We conclude that, because Schaul was not summoned to the hospital by law enforcement officers, underwent medical treatment while at the hospital, was questioned only briefly and was not confronted with evidence of his guilt, Schaul was not in custody. Accordingly, the Fifth Amendment was not implicated, and direct-appeal counsel did not breach an essential duty in failing to challenge the district court's suppression ruling.
Finally, Schaul argues his Sixth Amendment right to counsel was violated during his hospital stay, and direct-appeal counsel was ineffective in failing to challenge the court's suppression ruling on this ground.

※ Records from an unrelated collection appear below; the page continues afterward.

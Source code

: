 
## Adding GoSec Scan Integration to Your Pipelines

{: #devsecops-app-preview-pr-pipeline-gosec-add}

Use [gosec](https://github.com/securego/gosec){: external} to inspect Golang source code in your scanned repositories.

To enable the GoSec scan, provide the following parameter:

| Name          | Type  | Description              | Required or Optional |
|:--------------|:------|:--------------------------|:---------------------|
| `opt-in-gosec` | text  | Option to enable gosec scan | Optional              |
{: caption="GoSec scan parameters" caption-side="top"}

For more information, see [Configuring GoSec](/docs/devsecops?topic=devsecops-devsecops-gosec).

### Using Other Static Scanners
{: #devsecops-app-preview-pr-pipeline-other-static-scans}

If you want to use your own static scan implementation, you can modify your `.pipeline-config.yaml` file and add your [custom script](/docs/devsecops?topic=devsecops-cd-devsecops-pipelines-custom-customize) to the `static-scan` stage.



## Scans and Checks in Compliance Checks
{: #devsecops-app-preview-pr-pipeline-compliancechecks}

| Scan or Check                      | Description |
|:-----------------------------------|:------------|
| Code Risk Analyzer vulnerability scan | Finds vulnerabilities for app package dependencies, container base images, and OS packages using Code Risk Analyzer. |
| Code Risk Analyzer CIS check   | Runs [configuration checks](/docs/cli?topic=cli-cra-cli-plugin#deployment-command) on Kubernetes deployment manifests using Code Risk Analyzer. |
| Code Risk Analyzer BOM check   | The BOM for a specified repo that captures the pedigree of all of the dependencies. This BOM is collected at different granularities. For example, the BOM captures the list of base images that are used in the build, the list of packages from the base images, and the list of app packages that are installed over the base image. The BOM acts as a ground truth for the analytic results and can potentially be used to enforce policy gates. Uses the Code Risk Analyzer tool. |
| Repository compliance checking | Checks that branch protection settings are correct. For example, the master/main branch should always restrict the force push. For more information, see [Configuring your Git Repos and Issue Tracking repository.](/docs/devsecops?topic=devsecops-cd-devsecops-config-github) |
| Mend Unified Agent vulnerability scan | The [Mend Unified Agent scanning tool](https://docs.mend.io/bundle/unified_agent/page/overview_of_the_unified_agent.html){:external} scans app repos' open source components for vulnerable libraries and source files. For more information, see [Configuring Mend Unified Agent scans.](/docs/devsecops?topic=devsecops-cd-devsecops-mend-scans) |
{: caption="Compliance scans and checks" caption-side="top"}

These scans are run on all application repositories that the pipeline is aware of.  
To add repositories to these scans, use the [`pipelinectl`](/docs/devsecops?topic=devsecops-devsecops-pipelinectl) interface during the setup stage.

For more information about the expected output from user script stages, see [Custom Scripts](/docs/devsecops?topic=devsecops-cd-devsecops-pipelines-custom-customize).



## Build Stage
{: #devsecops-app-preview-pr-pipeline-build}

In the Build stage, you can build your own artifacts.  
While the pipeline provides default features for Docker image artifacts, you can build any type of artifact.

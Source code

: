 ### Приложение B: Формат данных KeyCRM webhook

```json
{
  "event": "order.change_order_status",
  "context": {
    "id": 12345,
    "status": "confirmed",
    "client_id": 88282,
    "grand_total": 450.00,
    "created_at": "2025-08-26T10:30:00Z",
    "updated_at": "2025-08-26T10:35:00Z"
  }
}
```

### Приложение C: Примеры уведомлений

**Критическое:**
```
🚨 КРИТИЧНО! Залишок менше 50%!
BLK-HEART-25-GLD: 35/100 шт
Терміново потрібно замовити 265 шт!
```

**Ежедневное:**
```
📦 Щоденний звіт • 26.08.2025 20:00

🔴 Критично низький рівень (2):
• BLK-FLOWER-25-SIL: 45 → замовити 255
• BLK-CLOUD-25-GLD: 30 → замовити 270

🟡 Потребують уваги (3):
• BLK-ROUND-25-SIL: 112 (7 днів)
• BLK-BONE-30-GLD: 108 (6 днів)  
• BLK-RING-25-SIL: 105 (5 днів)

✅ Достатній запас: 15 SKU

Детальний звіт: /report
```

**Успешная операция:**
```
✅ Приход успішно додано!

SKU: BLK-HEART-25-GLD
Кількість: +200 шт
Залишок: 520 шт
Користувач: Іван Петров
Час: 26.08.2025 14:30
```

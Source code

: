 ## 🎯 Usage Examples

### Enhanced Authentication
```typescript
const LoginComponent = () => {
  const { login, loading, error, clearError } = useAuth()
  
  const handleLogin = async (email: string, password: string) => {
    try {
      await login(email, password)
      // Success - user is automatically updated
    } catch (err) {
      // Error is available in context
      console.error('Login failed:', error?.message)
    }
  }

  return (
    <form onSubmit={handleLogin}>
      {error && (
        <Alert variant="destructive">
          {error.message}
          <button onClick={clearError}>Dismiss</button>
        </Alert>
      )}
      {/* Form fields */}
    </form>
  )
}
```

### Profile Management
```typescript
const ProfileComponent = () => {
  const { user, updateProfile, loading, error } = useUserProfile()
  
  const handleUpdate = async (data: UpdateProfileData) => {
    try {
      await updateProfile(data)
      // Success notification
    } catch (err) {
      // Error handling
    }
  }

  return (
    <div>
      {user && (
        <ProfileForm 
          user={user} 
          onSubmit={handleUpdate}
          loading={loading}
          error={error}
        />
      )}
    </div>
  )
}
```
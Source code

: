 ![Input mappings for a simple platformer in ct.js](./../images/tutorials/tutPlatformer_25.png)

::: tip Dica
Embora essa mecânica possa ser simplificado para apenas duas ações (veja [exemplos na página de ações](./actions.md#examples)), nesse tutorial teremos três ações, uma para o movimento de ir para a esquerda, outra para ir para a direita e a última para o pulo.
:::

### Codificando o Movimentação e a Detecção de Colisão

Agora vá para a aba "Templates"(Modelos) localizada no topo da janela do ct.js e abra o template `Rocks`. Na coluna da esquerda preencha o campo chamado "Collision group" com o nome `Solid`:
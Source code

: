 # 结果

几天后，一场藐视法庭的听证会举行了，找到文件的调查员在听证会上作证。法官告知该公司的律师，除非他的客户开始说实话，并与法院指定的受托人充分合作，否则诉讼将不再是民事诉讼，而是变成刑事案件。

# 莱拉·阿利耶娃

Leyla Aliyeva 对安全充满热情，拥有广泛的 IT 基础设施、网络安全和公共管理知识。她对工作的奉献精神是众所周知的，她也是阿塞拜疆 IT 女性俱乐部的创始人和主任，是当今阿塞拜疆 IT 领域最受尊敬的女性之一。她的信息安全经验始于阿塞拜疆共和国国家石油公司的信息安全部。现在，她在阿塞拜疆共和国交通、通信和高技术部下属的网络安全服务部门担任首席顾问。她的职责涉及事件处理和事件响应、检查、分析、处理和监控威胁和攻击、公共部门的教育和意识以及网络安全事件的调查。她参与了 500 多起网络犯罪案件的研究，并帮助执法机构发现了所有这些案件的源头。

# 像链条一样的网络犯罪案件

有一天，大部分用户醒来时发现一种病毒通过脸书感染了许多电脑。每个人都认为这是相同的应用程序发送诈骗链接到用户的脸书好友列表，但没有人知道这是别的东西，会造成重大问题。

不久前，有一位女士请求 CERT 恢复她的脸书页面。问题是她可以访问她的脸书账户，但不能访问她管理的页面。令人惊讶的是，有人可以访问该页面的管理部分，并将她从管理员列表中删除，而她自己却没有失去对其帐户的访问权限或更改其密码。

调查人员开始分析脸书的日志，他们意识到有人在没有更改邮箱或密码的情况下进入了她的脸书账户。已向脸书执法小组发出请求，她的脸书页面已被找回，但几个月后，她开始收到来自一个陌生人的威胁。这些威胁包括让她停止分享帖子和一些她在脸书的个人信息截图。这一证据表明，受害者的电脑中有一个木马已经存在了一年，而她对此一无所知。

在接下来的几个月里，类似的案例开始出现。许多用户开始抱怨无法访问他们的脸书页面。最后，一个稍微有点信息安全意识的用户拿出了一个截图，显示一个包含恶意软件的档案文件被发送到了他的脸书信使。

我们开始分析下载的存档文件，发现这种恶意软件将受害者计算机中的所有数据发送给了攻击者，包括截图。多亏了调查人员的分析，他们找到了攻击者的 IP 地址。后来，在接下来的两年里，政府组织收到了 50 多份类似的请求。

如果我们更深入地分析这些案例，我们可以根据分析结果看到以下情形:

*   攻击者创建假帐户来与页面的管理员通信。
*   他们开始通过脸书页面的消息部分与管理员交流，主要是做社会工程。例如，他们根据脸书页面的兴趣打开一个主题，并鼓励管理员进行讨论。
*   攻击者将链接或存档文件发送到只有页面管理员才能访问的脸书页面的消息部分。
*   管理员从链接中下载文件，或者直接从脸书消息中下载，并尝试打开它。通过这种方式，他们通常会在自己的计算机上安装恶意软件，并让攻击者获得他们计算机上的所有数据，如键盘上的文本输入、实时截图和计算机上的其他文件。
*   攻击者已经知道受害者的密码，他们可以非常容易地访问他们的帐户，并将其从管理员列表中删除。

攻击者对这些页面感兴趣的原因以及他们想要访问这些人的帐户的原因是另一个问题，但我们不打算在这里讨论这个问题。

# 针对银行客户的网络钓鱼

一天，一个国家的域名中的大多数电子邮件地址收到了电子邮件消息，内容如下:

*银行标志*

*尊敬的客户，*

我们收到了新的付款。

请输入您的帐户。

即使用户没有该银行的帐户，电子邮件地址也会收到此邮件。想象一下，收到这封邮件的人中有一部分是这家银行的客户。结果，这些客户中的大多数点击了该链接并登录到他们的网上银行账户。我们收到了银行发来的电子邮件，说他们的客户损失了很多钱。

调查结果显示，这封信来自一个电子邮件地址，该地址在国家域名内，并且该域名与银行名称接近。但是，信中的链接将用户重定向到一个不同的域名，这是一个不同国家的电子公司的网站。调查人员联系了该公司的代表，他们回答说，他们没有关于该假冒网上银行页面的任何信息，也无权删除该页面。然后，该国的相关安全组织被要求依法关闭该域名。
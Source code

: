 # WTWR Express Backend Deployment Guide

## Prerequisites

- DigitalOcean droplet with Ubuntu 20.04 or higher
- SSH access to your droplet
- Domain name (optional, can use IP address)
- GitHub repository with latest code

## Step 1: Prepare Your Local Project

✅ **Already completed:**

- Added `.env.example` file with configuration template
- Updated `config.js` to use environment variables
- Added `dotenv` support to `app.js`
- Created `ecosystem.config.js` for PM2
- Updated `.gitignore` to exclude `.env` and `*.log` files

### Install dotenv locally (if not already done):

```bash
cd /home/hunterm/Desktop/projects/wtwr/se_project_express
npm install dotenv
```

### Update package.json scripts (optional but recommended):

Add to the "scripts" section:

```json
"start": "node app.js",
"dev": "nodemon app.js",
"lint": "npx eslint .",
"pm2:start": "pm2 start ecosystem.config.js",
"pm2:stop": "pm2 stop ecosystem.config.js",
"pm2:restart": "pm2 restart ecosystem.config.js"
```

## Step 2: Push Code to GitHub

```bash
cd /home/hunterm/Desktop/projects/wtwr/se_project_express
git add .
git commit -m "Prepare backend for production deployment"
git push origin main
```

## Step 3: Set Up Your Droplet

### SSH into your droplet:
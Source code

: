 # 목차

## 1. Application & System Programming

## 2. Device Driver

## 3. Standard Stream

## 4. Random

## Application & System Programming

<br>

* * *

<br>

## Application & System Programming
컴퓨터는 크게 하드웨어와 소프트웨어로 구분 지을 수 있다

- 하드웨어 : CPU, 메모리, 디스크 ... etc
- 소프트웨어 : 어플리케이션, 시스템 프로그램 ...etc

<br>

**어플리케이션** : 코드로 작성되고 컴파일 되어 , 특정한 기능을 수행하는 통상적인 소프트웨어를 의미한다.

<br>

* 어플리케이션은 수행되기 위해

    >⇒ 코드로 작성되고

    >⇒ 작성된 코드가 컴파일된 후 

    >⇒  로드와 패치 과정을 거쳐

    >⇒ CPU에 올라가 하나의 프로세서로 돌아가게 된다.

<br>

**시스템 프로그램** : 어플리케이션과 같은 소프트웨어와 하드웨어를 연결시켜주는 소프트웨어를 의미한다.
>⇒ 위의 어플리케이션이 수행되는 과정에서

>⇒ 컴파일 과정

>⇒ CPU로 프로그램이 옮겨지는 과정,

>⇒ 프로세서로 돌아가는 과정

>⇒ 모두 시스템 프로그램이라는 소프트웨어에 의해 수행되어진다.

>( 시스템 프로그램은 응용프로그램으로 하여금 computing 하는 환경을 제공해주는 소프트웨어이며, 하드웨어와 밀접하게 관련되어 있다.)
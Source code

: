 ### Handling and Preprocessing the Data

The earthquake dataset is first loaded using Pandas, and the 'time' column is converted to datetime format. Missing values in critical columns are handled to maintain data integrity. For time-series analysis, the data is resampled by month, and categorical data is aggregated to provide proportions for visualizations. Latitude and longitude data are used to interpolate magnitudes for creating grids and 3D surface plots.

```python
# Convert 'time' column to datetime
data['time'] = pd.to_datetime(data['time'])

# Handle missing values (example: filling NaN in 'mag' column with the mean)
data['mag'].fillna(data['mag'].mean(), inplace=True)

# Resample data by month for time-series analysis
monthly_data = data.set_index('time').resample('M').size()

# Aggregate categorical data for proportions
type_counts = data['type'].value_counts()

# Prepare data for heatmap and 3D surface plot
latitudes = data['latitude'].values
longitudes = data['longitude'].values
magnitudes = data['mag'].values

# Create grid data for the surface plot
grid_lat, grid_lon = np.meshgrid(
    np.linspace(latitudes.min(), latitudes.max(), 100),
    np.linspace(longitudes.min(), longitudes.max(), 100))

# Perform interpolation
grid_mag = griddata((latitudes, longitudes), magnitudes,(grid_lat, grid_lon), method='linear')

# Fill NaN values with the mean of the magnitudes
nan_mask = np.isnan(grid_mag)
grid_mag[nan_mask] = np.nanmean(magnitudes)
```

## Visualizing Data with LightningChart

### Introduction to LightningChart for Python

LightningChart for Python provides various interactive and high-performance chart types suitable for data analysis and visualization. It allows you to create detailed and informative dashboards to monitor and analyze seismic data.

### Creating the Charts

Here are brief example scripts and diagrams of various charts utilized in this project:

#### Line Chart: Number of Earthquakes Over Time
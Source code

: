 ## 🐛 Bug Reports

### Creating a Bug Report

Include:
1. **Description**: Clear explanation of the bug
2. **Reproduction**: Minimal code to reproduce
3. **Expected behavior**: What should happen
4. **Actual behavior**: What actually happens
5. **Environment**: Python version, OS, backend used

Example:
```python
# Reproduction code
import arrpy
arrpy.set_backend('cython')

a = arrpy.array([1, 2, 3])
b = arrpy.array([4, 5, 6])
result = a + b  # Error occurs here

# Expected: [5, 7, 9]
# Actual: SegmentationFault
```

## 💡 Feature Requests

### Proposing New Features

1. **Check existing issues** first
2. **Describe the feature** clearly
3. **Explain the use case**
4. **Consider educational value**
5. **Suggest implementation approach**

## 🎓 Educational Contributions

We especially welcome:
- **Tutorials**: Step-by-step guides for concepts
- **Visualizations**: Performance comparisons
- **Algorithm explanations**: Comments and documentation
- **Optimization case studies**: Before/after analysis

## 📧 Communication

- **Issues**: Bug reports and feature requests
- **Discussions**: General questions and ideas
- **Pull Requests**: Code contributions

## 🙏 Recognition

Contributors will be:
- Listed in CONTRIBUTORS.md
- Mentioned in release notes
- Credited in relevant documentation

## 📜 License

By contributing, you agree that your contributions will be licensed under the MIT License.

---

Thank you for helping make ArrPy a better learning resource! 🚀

Our Sixth Amendment analysis involves two steps: (1) whether the right to counsel had attached when the accused made the incriminating statements, and (2) if so, whether the accused waived his or her right before making the statements. An accused's Sixth Amendment right to counsel attaches upon initiation of adversary criminal judicial proceedings. Such proceedings are initiated by formal charge, preliminary hearing, indictment, information, or arraignment.
Peterson, 663 N.W.2d at 426 (citations and internal quotation marks omitted).
Schaul's Sixth Amendment right to counsel had not attached when he was questioned at the hospital. Accordingly, direct-appeal counsel did not breach an essential duty in failing to challenge the suppression ruling on this ground.
We affirm the district court's denial of Schaul's postconviction-relief application.
1. Schaul mentions due process in passing, but does not elaborate. Accordingly, we have no basis for evaluating that argument.
2. Miranda v. Arizona, 384 U.S. 436, 478–79 (1966).
3. Although counsel made reference to a suppression transcript in his postconviction brief, that transcript appears not to have been included in our record on appeal. However, the deputy's deposition transcript taken before the suppression hearing as well as his report are in our record. With one exception, which we will discuss, we find these documents adequate to address the claim.
4. There is no indication who directed the deputy to follow the ambulance.